Wake on lan


Recognizing the big amount of energy being wasted at my university, a system for waking up a computer has been set up. In the past many people, including myself, had no other choice but to leave the computer on if you might want access it remotely (as directed-broadcast is not allowed on campus' network, there was no way to send a Wake-On-Lan magic packet from outside of campus).

The new system put in place allows users to wake up their computer from the university intranet, which is a big plus. Alternative systems were available but only worked on certain subnets and you need to know you computer's MAC address (something I have to tell you I've never been able to memorize).

However, and there is always a catch, I realized my computer (an ASUS P5G33) did not seem to accept the wake-on-lan feature. I am quite doubtful about following the advice I read on a forum, even more if it requires reflashing my motherboard BIOS with a firmware many tools refuse to accept. However, I decided I'd risk my system this time to see if I can get WOL working.

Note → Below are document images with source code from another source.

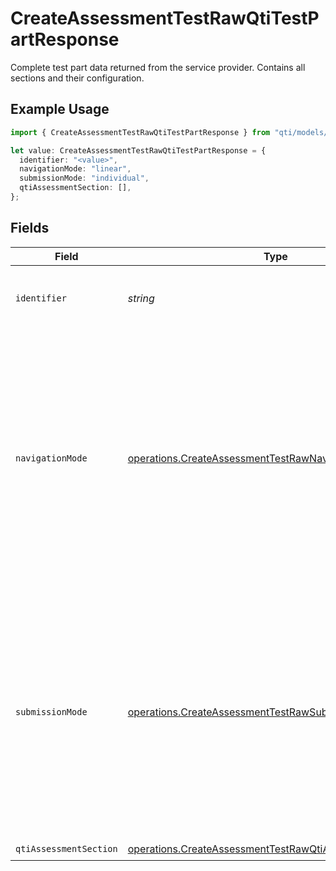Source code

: # CreateAssessmentTestRawQtiTestPartResponse

Complete test part data returned from the service provider. Contains all sections and their configuration.

## Example Usage

```typescript
import { CreateAssessmentTestRawQtiTestPartResponse } from "qti/models/operations";

let value: CreateAssessmentTestRawQtiTestPartResponse = {
  identifier: "<value>",
  navigationMode: "linear",
  submissionMode: "individual",
  qtiAssessmentSection: [],
};
```

## Fields

| Field                                                                                                                                                                                                                                          | Type                                                                                                                                                                                                                                           | Required                                                                                                                                                                                                                                       | Description                                                                                                                                                                                                                                    |
| ---------------------------------------------------------------------------------------------------------------------------------------------------------------------------------------------------------------------------------------------- | ---------------------------------------------------------------------------------------------------------------------------------------------------------------------------------------------------------------------------------------------- | ---------------------------------------------------------------------------------------------------------------------------------------------------------------------------------------------------------------------------------------------- | ---------------------------------------------------------------------------------------------------------------------------------------------------------------------------------------------------------------------------------------------- |
| `identifier`                                                                                                                                                                                                                                   | *string*                                                                                                                                                                                                                                       | :heavy_check_mark:                                                                                                                                                                                                                             | Unique identifier for the entity on the service provider.                                                                                                                                                                                      |
| `navigationMode`                                                                                                                                                                                                                               | [operations.CreateAssessmentTestRawNavigationMode](../../models/operations/createassessmenttestrawnavigationmode.md)                                                                                                                           | :heavy_check_mark:                                                                                                                                                                                                                             | Controls how learners navigate through the test part. 'linear' requires items to be responded to in sequence without jumping around, while 'nonlinear' allows candidates to respond to items in any order they choose.                         |
| `submissionMode`                                                                                                                                                                                                                               | [operations.CreateAssessmentTestRawSubmissionMode](../../models/operations/createassessmenttestrawsubmissionmode.md)                                                                                                                           | :heavy_check_mark:                                                                                                                                                                                                                             | Determines how learner responses are submitted for response processing. 'individual' allows responses to be submitted as each item is completed, while 'simultaneous' means responses for all items are sent when the whole part is completed. |
| `qtiAssessmentSection`                                                                                                                                                                                                                         | [operations.CreateAssessmentTestRawQtiAssessmentSection](../../models/operations/createassessmenttestrawqtiassessmentsection.md)[]                                                                                                             | :heavy_check_mark:                                                                                                                                                                                                                             | N/A                                                                                                                                                                                                                                            |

In the process I learned that I need to boot up my system with MS-DOS. Not having an MS-DOS system boot floppy, nor a flopply drive in my system proved a problem. Luckily I could get the instructions to install FreeDOS on a USB pen drive. And because this install was bootable, I could finally got my system capable of running AFUDOS.EXE utility to re-flash my system.

Unfortunately some side effects showed up after the process was finished: now BIOS reports my CPU temperature is 4 degrees Celsius and Suspend has became non functional, as my system is non responsive after waking up from Suspend state.

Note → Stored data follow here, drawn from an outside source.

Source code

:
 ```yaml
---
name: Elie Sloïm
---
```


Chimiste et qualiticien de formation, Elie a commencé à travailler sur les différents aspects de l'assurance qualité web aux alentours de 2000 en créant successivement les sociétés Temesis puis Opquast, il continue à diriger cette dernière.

But to make things worse I failed to see anything remotely similar to "Enable Wake On Lan" on the new firmware (though other people reported it solve their problem with WOL). And, of course, everything change I tried in the BIOS did not fix my problem.

Days later I read some advice on our computer center help info that turned my prevoius failure into a success:

sudo ethtool -s eth0 wol g

What this command does is to enable network card to be waiting for a magic packet to wake up the system. Apparently default startup configuration of my Ubuntu system does not enable the feature on the network card and so, the system looks dead (and not sleeping) to wake-on-lan.

In order to make this change permanent it is a good idea to include it somewhere in the adapter initialization process (i.e: if-up.d scripts).

Update: Once again, it happens you should not trust all what you read on the Internet. Out of curiosity, I reverted my motherboard to the original BIOS: Not only I've recovered flawless suspend operation and CPU temperature measurement but Wake On LAN works too. It turns out replacing BIOS was completely unnecessary, but I was fooled to believe the opposite due to both my failure to make WOL work and these reports I read on some forums.

Comments

vierito5 said…
Outside the campus but with VPN is posible to send WOL packets? ssh-ing to a 24/7 machine and sending it? As you say this is limited by subnets and so on.
misan said…
VPN gives you access to one subnet. If the system you want to wake up is in that same subnet, then Bob's your uncle. But as I mention, directed broadcast to any other campus subnet is blocked.

Still, if you have access to another computer located in the same subnet as your target, then what you suggest will work (ssh-ing to a 24/7 server and from there send WOL packet). I've been doing that in the past.

However ... you'll need to have admin privileges on that server as many WOL programs will require that (or you can be in the sudoers file instead).